(Data provided)

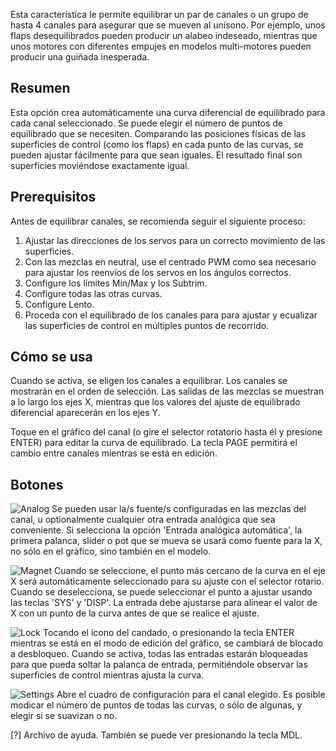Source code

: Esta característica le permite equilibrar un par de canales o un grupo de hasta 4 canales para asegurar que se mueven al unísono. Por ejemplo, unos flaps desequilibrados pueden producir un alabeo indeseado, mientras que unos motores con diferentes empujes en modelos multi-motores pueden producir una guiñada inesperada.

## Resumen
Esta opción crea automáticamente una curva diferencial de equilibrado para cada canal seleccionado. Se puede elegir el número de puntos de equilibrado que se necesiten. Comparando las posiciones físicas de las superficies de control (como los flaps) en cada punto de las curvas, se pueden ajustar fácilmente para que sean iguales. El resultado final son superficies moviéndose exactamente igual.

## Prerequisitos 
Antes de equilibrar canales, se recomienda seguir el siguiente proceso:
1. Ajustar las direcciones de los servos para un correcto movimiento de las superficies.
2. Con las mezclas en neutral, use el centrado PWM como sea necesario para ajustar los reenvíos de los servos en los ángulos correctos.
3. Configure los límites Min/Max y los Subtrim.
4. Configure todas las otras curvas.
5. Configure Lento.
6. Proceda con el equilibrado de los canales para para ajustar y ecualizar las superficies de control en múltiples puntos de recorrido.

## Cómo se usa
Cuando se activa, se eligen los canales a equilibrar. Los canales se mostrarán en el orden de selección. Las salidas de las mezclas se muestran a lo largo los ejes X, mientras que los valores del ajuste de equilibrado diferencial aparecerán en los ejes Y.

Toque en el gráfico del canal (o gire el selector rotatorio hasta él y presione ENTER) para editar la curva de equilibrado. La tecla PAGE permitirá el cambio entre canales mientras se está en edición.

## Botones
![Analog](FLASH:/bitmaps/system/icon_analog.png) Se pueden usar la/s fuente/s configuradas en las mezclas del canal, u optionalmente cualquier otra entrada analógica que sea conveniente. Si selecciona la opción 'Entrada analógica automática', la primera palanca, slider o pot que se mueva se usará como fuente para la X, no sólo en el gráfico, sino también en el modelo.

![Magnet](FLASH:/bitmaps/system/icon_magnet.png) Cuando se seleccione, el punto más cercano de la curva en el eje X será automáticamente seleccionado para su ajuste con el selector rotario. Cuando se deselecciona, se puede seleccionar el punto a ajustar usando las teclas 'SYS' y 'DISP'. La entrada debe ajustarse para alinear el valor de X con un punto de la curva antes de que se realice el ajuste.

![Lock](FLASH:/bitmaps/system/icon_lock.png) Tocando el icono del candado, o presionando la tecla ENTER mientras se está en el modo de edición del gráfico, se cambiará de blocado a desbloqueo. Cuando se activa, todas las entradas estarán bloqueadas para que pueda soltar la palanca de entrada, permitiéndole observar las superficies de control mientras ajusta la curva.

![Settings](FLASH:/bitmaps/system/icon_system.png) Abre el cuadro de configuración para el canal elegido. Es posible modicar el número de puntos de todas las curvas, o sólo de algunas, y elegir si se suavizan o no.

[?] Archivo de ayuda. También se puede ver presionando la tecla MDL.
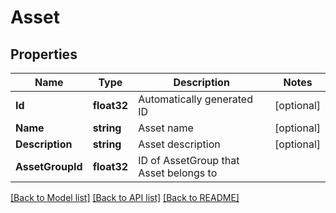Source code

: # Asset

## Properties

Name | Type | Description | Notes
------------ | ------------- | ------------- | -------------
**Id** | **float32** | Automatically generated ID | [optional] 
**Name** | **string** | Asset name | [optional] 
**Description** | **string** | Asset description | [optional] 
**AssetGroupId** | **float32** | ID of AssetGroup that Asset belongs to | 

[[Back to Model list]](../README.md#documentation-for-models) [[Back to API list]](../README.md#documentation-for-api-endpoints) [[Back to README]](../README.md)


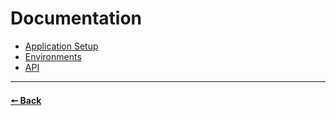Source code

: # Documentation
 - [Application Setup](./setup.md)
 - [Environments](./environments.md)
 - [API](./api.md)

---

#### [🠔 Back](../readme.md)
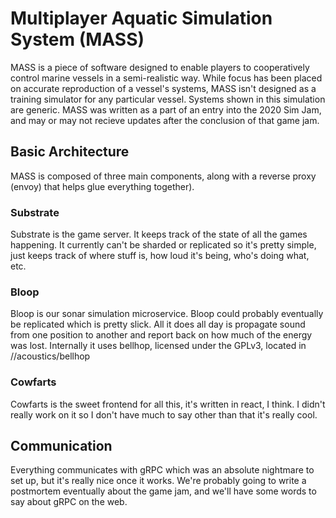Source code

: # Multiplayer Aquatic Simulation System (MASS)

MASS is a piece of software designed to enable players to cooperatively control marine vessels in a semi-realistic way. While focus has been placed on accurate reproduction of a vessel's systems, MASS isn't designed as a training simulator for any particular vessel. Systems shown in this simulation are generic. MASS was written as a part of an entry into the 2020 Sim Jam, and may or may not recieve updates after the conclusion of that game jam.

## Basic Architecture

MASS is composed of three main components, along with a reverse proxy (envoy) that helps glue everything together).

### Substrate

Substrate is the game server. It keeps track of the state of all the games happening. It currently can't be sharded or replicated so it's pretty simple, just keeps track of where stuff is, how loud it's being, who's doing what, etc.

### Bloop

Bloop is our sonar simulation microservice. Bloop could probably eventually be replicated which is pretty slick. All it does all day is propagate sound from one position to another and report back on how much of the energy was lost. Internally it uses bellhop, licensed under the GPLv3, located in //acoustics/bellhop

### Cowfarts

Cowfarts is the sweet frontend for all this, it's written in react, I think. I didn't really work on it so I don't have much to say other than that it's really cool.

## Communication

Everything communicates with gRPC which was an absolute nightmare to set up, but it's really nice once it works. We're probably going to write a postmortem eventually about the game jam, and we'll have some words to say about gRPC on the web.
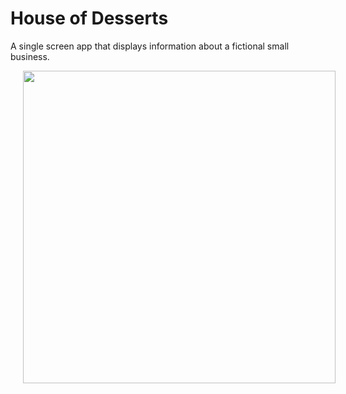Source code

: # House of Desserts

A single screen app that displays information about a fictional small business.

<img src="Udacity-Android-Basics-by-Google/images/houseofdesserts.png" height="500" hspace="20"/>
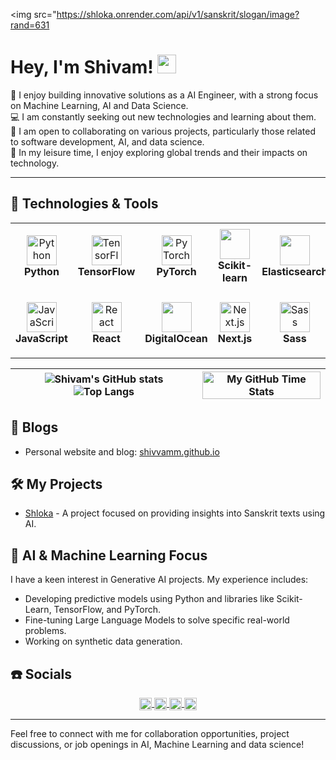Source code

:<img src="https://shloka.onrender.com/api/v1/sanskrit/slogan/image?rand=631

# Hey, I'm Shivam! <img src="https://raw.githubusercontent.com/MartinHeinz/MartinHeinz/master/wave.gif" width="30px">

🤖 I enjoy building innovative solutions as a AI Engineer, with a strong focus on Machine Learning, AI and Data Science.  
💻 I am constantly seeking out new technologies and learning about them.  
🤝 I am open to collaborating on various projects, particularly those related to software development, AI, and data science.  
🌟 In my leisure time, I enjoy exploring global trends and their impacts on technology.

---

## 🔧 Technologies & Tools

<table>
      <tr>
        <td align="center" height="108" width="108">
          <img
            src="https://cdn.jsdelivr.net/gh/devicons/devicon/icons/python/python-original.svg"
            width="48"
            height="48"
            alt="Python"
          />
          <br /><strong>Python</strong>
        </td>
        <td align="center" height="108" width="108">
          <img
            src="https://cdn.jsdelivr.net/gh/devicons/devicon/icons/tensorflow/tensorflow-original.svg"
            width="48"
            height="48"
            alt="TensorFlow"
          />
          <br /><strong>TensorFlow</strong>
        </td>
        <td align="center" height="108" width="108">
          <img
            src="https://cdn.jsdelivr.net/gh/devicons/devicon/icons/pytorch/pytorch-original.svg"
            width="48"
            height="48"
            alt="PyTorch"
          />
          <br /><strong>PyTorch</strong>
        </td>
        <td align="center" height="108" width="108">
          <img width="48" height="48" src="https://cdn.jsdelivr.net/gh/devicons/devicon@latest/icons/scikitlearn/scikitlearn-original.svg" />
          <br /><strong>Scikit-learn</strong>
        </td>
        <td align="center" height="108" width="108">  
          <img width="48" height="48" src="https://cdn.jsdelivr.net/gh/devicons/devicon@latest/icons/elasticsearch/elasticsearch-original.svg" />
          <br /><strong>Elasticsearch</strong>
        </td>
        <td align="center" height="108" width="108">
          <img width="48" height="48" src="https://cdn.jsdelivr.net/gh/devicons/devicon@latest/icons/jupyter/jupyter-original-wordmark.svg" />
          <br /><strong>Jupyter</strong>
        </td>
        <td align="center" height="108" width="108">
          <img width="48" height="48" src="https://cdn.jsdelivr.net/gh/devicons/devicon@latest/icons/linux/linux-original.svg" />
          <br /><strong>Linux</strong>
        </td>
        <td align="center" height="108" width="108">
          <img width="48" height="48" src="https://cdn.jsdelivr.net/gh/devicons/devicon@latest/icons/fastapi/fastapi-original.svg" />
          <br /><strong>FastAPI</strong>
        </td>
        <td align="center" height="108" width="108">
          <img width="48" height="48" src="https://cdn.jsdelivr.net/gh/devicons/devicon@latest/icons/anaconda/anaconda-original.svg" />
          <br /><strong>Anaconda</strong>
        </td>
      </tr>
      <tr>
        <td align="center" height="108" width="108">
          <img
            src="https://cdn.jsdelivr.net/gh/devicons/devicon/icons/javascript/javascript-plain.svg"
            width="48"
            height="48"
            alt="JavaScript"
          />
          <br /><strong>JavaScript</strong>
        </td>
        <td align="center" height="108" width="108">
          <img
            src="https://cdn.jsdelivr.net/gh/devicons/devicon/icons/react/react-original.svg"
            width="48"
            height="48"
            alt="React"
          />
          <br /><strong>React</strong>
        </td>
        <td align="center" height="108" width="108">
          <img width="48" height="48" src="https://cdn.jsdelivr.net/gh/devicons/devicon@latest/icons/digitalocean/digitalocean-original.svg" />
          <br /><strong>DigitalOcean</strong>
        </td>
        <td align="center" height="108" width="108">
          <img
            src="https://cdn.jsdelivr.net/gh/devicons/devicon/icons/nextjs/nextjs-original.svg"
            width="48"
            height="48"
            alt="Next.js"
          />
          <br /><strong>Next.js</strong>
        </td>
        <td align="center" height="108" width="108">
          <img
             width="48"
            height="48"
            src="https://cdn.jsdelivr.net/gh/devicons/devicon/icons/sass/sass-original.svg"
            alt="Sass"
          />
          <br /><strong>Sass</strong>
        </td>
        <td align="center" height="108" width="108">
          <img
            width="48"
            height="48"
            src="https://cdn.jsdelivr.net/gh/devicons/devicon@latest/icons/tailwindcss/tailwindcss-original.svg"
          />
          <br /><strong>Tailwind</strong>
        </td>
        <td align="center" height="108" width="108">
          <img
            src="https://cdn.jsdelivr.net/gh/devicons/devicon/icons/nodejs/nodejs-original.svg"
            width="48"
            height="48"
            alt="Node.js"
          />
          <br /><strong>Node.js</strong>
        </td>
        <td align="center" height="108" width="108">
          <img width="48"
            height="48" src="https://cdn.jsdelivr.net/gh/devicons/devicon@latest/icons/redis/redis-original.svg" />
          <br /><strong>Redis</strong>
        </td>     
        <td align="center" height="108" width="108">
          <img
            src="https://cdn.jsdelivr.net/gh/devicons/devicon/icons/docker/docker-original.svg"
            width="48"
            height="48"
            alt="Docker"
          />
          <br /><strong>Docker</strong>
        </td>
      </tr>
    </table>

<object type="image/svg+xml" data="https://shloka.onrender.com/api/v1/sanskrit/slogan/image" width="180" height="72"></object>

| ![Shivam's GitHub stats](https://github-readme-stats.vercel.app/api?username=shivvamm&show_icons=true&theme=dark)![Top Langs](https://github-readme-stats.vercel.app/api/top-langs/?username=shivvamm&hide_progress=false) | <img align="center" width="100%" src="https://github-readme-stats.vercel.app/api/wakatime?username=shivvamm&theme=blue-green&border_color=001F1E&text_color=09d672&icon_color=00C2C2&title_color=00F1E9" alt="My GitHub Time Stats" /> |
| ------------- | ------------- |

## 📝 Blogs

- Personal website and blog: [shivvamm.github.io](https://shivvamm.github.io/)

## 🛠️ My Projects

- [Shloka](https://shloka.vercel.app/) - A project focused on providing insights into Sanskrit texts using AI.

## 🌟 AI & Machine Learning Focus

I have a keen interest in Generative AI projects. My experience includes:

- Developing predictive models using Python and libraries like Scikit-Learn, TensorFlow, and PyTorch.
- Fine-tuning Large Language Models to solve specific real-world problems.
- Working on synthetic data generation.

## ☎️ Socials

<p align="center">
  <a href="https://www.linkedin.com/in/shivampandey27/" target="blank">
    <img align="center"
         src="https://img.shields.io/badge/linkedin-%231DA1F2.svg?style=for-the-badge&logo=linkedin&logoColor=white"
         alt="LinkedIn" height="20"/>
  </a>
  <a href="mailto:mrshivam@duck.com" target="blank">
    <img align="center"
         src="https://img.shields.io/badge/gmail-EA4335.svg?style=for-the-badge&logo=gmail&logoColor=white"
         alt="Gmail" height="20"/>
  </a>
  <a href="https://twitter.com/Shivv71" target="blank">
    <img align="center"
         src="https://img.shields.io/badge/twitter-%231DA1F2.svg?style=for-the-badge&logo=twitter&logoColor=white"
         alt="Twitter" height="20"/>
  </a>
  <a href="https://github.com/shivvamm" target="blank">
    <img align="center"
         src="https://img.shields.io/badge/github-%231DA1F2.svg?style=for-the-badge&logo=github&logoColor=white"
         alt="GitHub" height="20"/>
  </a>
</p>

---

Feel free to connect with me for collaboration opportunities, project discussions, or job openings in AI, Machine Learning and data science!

(Work item)
Every line above that holds the string "canales" should be copied out.

(Task answer)
: Esta característica le permite equilibrar un par de canales o un grupo de hasta 4 canales para asegurar que se mueven al unísono. Por ejemplo, unos flaps desequilibrados pueden producir un alabeo indeseado, mientras que unos motores con diferentes empujes en modelos multi-motores pueden producir una guiñada inesperada.
Antes de equilibrar canales, se recomienda seguir el siguiente proceso:
6. Proceda con el equilibrado de los canales para para ajustar y ecualizar las superficies de control en múltiples puntos de recorrido.
Cuando se activa, se eligen los canales a equilibrar. Los canales se mostrarán en el orden de selección. Las salidas de las mezclas se muestran a lo largo los ejes X, mientras que los valores del ajuste de equilibrado diferencial aparecerán en los ejes Y.
Toque en el gráfico del canal (o gire el selector rotatorio hasta él y presione ENTER) para editar la curva de equilibrado. La tecla PAGE permitirá el cambio entre canales mientras se está en edición.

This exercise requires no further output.